Required action:
The response must be made up of the lines in the entries below that contain "electromagnetismo".
********************
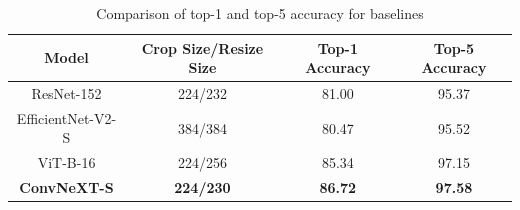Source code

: \documentclass{article}
\begin{document}
\begin{table}[h]
  \centering
  \renewcommand{\arraystretch}{1.25}
  \begin{tabular}{cccc}
    \hline
    \textbf{Model} & \textbf{Crop Size/Resize Size} & \textbf{Top-1 Accuracy} & \textbf{Top-5 Accuracy} \\
    \hline
    ResNet-152 & 224/232 & 81.00 & 95.37 \\
    EfficientNet-V2-S & 384/384 & 80.47 & 95.52 \\
    ViT-B-16 & 224/256 & 85.34 & 97.15 \\\hline
    \textbf{ConvNeXT-S} & \textbf{224/230} & \textbf{86.72} & \textbf{97.58} \\\hline
  \end{tabular}
  \caption{Comparison of top-1 and top-5 accuracy for baselines}
  \label{tab:comparison-results}
\end{table}
\end{document}
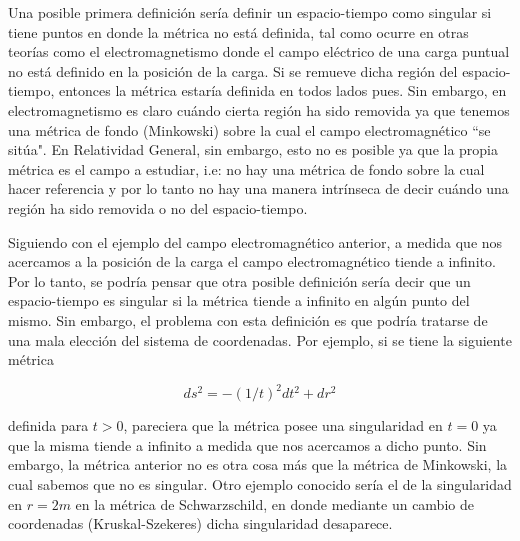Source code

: Una posible primera definición sería definir un espacio-tiempo como singular si tiene puntos en donde la métrica no está definida, tal como ocurre en otras teorías como el electromagnetismo donde el campo eléctrico de una carga puntual no está definido en la posición de la carga. Si se remueve dicha región del espacio-tiempo, entonces la métrica estaría definida en todos lados pues. 
Sin embargo, en electromagnetismo es claro cuándo cierta región ha sido removida ya que tenemos una métrica de fondo (Minkowski) sobre la cual el campo electromagnético ``se sitúa". En Relatividad General, sin embargo, esto no es posible ya que la propia métrica es el campo a estudiar, i.e: no hay una métrica de fondo sobre la cual hacer referencia y por lo tanto no hay una manera intrínseca de decir cuándo una región ha sido removida o no del espacio-tiempo.

Siguiendo con el ejemplo del campo electromagnético anterior, a medida que nos acercamos a la posición de la carga el campo electromagnético tiende a infinito. Por lo tanto, se podría pensar que otra posible definición sería decir que un espacio-tiempo es singular si la métrica tiende a infinito en algún punto del mismo. Sin embargo, el problema con esta definición es que podría tratarse de una mala elección del sistema de coordenadas. Por ejemplo, si se tiene la siguiente métrica

$$
ds^2=-(1/t)^2dt^2+dr^2
$$ 

definida para $t>0$, pareciera que la métrica posee una singularidad en $t=0$ ya que la misma tiende a infinito a medida que nos acercamos a dicho punto. Sin embargo, la métrica anterior no es otra cosa más que la métrica de Minkowski, la cual sabemos que no es singular. Otro ejemplo conocido sería el de la singularidad en $r=2m$ en la métrica de Schwarzschild, en donde mediante un cambio de coordenadas (Kruskal-Szekeres) dicha singularidad desaparece.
********************
Solution for this exercise:
: Una posible primera definición sería definir un espacio-tiempo como singular si tiene puntos en donde la métrica no está definida, tal como ocurre en otras teorías como el electromagnetismo donde el campo eléctrico de una carga puntual no está definido en la posición de la carga. Si se remueve dicha región del espacio-tiempo, entonces la métrica estaría definida en todos lados pues. 
Sin embargo, en electromagnetismo es claro cuándo cierta región ha sido removida ya que tenemos una métrica de fondo (Minkowski) sobre la cual el campo electromagnético ``se sitúa". En Relatividad General, sin embargo, esto no es posible ya que la propia métrica es el campo a estudiar, i.e: no hay una métrica de fondo sobre la cual hacer referencia y por lo tanto no hay una manera intrínseca de decir cuándo una región ha sido removida o no del espacio-tiempo.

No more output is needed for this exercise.